### DATA FOR THE TASK

___

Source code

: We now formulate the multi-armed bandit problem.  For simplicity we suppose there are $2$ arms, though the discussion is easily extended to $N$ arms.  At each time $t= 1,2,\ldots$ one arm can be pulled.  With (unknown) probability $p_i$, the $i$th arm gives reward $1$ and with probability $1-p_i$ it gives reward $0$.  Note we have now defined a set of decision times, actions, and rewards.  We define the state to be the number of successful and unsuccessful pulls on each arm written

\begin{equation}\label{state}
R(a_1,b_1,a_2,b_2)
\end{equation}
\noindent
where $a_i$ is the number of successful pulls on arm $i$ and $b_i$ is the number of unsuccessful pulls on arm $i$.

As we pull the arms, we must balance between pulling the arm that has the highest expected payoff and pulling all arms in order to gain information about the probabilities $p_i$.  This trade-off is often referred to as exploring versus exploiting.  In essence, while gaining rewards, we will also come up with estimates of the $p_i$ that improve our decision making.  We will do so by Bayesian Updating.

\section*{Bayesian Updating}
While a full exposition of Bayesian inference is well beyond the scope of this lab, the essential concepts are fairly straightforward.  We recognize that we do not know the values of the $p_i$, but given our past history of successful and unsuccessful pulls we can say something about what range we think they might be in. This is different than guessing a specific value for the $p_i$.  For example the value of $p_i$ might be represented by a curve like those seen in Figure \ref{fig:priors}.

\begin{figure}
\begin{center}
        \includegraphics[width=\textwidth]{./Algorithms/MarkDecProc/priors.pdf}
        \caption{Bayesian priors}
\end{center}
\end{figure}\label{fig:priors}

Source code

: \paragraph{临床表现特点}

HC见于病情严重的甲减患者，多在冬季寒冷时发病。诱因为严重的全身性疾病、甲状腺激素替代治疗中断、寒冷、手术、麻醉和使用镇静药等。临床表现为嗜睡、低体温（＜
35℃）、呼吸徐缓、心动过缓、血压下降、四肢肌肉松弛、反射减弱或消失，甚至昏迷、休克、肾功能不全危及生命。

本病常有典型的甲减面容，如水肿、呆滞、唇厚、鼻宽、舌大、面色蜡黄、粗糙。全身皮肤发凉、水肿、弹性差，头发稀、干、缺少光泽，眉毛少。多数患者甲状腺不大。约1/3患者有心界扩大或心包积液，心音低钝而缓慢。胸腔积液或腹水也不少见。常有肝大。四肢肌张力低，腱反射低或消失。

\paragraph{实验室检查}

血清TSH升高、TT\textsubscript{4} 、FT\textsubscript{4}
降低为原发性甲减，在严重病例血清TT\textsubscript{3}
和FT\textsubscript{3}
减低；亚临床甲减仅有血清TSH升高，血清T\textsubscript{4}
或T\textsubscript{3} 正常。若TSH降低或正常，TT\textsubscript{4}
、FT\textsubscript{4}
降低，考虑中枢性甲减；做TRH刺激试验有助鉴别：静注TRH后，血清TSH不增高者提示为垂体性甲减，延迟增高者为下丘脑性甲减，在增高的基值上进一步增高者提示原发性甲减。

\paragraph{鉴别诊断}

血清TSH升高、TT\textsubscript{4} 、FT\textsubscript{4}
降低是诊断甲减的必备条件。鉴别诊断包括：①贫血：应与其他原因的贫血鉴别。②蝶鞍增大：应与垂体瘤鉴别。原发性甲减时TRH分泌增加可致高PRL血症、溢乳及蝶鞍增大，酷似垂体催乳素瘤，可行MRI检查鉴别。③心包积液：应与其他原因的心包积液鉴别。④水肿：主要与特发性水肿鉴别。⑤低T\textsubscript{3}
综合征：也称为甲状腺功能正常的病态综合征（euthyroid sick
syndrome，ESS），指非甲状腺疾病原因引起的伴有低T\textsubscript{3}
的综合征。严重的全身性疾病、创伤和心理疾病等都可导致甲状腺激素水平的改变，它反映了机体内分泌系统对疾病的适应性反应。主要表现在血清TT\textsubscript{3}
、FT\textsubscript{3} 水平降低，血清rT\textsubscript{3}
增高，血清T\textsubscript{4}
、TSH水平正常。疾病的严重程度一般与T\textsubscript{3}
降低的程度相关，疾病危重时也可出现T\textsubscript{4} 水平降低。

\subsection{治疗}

___

Print the records above exactly. Omit nothing.

Source code

: We now formulate the multi-armed bandit problem.  For simplicity we suppose there are $2$ arms, though the discussion is easily extended to $N$ arms.  At each time $t= 1,2,\ldots$ one arm can be pulled.  With (unknown) probability $p_i$, the $i$th arm gives reward $1$ and with probability $1-p_i$ it gives reward $0$.  Note we have now defined a set of decision times, actions, and rewards.  We define the state to be the number of successful and unsuccessful pulls on each arm written

\begin{equation}\label{state}
R(a_1,b_1,a_2,b_2)
\end{equation}
\noindent
where $a_i$ is the number of successful pulls on arm $i$ and $b_i$ is the number of unsuccessful pulls on arm $i$.

As we pull the arms, we must balance between pulling the arm that has the highest expected payoff and pulling all arms in order to gain information about the probabilities $p_i$.  This trade-off is often referred to as exploring versus exploiting.  In essence, while gaining rewards, we will also come up with estimates of the $p_i$ that improve our decision making.  We will do so by Bayesian Updating.

\section*{Bayesian Updating}
While a full exposition of Bayesian inference is well beyond the scope of this lab, the essential concepts are fairly straightforward.  We recognize that we do not know the values of the $p_i$, but given our past history of successful and unsuccessful pulls we can say something about what range we think they might be in. This is different than guessing a specific value for the $p_i$.  For example the value of $p_i$ might be represented by a curve like those seen in Figure \ref{fig:priors}.

\begin{figure}
\begin{center}
        \includegraphics[width=\textwidth]{./Algorithms/MarkDecProc/priors.pdf}
        \caption{Bayesian priors}
\end{center}
\end{figure}\label{fig:priors}

Source code

: \paragraph{临床表现特点}

HC见于病情严重的甲减患者，多在冬季寒冷时发病。诱因为严重的全身性疾病、甲状腺激素替代治疗中断、寒冷、手术、麻醉和使用镇静药等。临床表现为嗜睡、低体温（＜
35℃）、呼吸徐缓、心动过缓、血压下降、四肢肌肉松弛、反射减弱或消失，甚至昏迷、休克、肾功能不全危及生命。

本病常有典型的甲减面容，如水肿、呆滞、唇厚、鼻宽、舌大、面色蜡黄、粗糙。全身皮肤发凉、水肿、弹性差，头发稀、干、缺少光泽，眉毛少。多数患者甲状腺不大。约1/3患者有心界扩大或心包积液，心音低钝而缓慢。胸腔积液或腹水也不少见。常有肝大。四肢肌张力低，腱反射低或消失。

\paragraph{实验室检查}

血清TSH升高、TT\textsubscript{4} 、FT\textsubscript{4}
降低为原发性甲减，在严重病例血清TT\textsubscript{3}
和FT\textsubscript{3}
减低；亚临床甲减仅有血清TSH升高，血清T\textsubscript{4}
或T\textsubscript{3} 正常。若TSH降低或正常，TT\textsubscript{4}
、FT\textsubscript{4}
降低，考虑中枢性甲减；做TRH刺激试验有助鉴别：静注TRH后，血清TSH不增高者提示为垂体性甲减，延迟增高者为下丘脑性甲减，在增高的基值上进一步增高者提示原发性甲减。

\paragraph{鉴别诊断}

血清TSH升高、TT\textsubscript{4} 、FT\textsubscript{4}
降低是诊断甲减的必备条件。鉴别诊断包括：①贫血：应与其他原因的贫血鉴别。②蝶鞍增大：应与垂体瘤鉴别。原发性甲减时TRH分泌增加可致高PRL血症、溢乳及蝶鞍增大，酷似垂体催乳素瘤，可行MRI检查鉴别。③心包积液：应与其他原因的心包积液鉴别。④水肿：主要与特发性水肿鉴别。⑤低T\textsubscript{3}
综合征：也称为甲状腺功能正常的病态综合征（euthyroid sick
syndrome，ESS），指非甲状腺疾病原因引起的伴有低T\textsubscript{3}
的综合征。严重的全身性疾病、创伤和心理疾病等都可导致甲状腺激素水平的改变，它反映了机体内分泌系统对疾病的适应性反应。主要表现在血清TT\textsubscript{3}
、FT\textsubscript{3} 水平降低，血清rT\textsubscript{3}
增高，血清T\textsubscript{4}
、TSH水平正常。疾病的严重程度一般与T\textsubscript{3}
降低的程度相关，疾病危重时也可出现T\textsubscript{4} 水平降低。

\subsection{治疗}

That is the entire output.